Patients found dead on Seoul streets later test positive

Health care worker takes a nasopharyngeal sample from a person at a testing center outside Seoul Station on Thursday morning. (Yonhap)
Health care worker takes a nasopharyngeal sample from a person at a testing center outside Seoul Station on Thursday morning. (Yonhap)


Despite reassurances from health officials that hospitals are running smoothly, deaths continue to be reported in patients in South Korea before they get access to care.

Two more children died after they were initially told to recover at home, raising the cumulative death toll in under-10s to five, according to the Korea Disease Control and Prevention Agency’s latest updates.

In North Gyeongsang Province, a 7-year-old died Tuesday after spending two days at the hospital. She was diagnosed only four days prior to her death. Her initial symptoms were mild fever. She was moved to the hospital due to chest pains and other worsening symptoms. Medics suspect heart complications from COVID-19 as the cause of her death.

Also on Tuesday, a 4-month-old in Suwon, Gyeonggi Province, died just four days after he was confirmed with COVID-19. He died shortly after he was brought to the emergency room with cardiac arrest. He is the second child younger than a year old to die while in home isolation in Suwon in less than a week.

On Feb. 18, another Suwon infant, a 7-month-old, died after traveling to a hospital about 18 kilometers away in search of an available bed. His heart stopped beating while he was still in the ambulance, and was pronounced dead upon arrival.

As a COVID-19 vaccine for those aged 5-11 wasn’t cleared for use here until Wednesday, none of the pediatric deaths had been vaccinated. According to the official figures, over the latest seven-day period 1 in 3 new diagnoses were in children and adolescents 19 and under.

In Gangdong, eastern Seoul, two people found dead on the streets on Wednesday later tested positive in postmortem examinations.

One of them was a 53-year-old with a visual impairment, whom a passerby reported to the police. When first responders got to him he was already dead. Investigations revealed he was on his way to take a test after his parents in their 70s tested positive. Another was a woman in her 80s with Alzheimer’s. The first responders performed CPR but she was unresponsive. Both of them were triple vaccinated.

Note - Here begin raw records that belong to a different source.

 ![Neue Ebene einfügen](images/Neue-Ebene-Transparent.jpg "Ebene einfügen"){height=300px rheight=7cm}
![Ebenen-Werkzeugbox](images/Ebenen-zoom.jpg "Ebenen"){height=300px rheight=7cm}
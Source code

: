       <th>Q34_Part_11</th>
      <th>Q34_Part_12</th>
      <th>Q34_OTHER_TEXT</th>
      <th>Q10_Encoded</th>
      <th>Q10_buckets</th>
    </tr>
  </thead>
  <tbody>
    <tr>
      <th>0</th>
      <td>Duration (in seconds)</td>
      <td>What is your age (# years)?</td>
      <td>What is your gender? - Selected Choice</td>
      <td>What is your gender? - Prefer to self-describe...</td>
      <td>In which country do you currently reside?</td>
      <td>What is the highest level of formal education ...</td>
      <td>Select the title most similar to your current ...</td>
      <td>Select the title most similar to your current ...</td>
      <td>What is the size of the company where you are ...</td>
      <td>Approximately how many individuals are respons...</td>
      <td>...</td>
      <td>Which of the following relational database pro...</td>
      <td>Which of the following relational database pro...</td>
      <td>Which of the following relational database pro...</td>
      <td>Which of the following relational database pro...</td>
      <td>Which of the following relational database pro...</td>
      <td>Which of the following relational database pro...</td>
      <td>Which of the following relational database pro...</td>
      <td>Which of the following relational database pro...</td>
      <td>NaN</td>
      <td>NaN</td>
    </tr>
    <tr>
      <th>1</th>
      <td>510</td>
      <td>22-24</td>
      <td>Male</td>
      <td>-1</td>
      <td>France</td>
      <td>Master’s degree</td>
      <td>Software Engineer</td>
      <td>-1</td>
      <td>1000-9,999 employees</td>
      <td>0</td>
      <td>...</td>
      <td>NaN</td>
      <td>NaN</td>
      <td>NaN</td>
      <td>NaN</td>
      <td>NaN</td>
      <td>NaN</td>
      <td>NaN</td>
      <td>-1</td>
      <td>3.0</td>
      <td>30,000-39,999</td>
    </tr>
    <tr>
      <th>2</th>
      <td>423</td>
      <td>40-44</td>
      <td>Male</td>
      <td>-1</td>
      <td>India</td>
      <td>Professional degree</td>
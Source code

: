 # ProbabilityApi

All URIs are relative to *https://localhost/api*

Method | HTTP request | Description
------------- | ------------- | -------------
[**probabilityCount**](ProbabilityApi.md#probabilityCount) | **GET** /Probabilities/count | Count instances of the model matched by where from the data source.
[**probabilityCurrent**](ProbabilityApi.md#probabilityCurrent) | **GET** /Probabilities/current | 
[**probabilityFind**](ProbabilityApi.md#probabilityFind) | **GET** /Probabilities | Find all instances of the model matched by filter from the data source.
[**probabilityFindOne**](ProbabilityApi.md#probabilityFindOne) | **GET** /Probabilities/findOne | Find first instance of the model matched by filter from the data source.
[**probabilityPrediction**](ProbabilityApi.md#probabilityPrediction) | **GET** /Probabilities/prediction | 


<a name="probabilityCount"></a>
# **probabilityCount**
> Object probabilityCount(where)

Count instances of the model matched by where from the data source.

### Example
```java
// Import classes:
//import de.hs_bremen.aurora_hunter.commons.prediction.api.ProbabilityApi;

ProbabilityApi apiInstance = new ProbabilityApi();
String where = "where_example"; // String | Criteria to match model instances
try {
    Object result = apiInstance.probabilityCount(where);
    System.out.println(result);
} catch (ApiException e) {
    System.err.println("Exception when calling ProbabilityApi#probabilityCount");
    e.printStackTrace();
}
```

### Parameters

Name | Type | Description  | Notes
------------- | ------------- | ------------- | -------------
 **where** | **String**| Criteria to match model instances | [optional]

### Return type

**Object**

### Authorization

Meanwhile the government maintains that the ongoing omicron surge is the dark before the dawn.

President Moon Jae-in said in an online statement Wednesday those who are under 60 who have been boosted, omicron fatalities stand at zero. In a chiefs of staff meeting Monday, Moon said the peak of the omicron was near, and that it would bring Korea closer to getting normal life back.

Minister of Health and Welfare spokesperson Son Young-rae echoed the president’s statements during a briefing held the same day. The current omicron surge “can be viewed as a positive thing in the long run in order to restore normal life,” he said. “Omicron is less lethal than the seasonal flu in people who are fully vaccinated.”

He added that unlike during the delta wave, hospitals were far from becoming crowded.

As of Wednesday midnight, Korea saw a record high of 171,452 new cases, the highest daily case count anywhere in the world, according to the Ministry of Health and Welfare and Oxford University-generated Our World in Data. The number fell slightly to 170,016 on Thursday. In the past week, cases have averaged 121,887 per day.

So far, 7,689 people in Korea have lost their lives to COVID-19. An average of 64 people have died each day of the past week.